[Data records]
--------

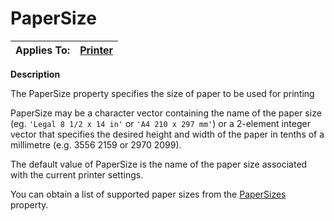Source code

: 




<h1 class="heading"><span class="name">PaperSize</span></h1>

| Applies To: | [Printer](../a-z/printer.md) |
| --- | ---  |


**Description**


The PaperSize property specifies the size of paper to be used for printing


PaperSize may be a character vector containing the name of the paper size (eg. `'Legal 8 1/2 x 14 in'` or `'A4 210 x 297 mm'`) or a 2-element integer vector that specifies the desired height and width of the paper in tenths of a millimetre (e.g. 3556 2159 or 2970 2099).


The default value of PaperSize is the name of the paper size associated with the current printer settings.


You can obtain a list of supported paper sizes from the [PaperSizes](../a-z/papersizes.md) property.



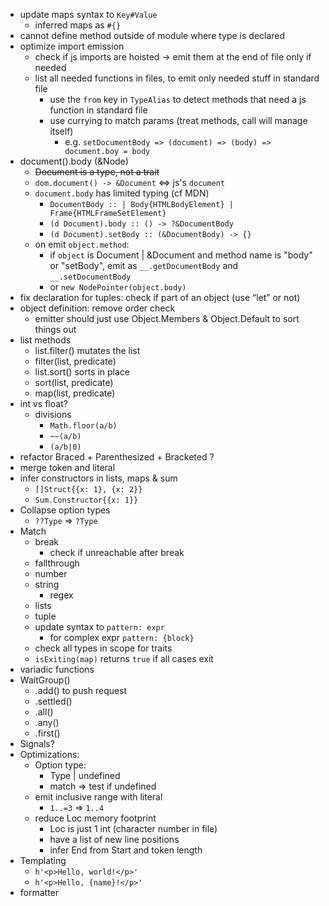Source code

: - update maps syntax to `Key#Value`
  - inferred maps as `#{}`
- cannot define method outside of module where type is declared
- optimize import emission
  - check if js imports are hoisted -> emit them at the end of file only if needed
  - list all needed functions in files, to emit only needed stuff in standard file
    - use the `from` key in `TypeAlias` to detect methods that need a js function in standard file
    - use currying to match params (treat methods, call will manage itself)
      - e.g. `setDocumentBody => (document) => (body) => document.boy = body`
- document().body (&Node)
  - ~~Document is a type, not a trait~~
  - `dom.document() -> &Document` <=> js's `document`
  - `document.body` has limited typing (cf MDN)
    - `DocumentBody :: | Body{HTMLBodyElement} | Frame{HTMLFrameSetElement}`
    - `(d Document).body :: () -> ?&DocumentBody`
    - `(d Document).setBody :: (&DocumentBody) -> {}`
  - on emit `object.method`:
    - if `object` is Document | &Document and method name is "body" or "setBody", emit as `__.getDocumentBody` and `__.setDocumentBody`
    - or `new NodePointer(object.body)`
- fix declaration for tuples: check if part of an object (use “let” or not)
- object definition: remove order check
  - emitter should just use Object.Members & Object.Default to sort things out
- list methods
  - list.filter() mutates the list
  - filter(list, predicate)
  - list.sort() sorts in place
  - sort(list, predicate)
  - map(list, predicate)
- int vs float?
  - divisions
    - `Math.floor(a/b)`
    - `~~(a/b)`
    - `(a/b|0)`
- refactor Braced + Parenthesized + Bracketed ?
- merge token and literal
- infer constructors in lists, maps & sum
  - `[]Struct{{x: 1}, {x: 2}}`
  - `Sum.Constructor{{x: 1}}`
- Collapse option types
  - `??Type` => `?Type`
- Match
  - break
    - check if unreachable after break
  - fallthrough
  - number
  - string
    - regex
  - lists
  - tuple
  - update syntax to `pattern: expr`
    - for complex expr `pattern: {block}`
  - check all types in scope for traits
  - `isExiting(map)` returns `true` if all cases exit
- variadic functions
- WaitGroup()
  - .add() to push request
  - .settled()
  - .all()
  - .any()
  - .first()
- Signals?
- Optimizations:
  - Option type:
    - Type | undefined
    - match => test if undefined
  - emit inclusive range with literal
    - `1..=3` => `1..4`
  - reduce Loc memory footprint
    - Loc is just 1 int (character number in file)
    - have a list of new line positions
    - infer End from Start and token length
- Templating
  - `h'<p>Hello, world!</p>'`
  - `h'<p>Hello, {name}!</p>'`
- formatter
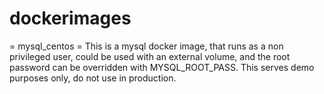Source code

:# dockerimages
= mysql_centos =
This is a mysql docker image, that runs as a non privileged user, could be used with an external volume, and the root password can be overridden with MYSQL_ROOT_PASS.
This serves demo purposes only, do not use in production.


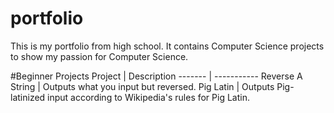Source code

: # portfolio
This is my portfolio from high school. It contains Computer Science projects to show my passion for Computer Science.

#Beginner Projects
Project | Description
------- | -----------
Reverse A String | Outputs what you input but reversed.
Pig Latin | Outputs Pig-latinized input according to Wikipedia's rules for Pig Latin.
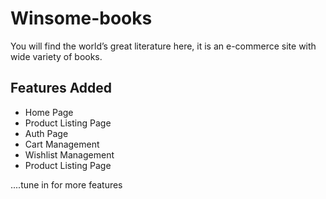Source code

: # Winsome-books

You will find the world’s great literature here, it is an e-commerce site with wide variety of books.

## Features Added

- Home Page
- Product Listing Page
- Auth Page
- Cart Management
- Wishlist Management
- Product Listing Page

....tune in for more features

--------

- THE PROBLEM -
If a line in the records above has the word "update", copy it.

- RESPONSE AREA -
: - update maps syntax to `Key#Value`
  - update syntax to `pattern: expr`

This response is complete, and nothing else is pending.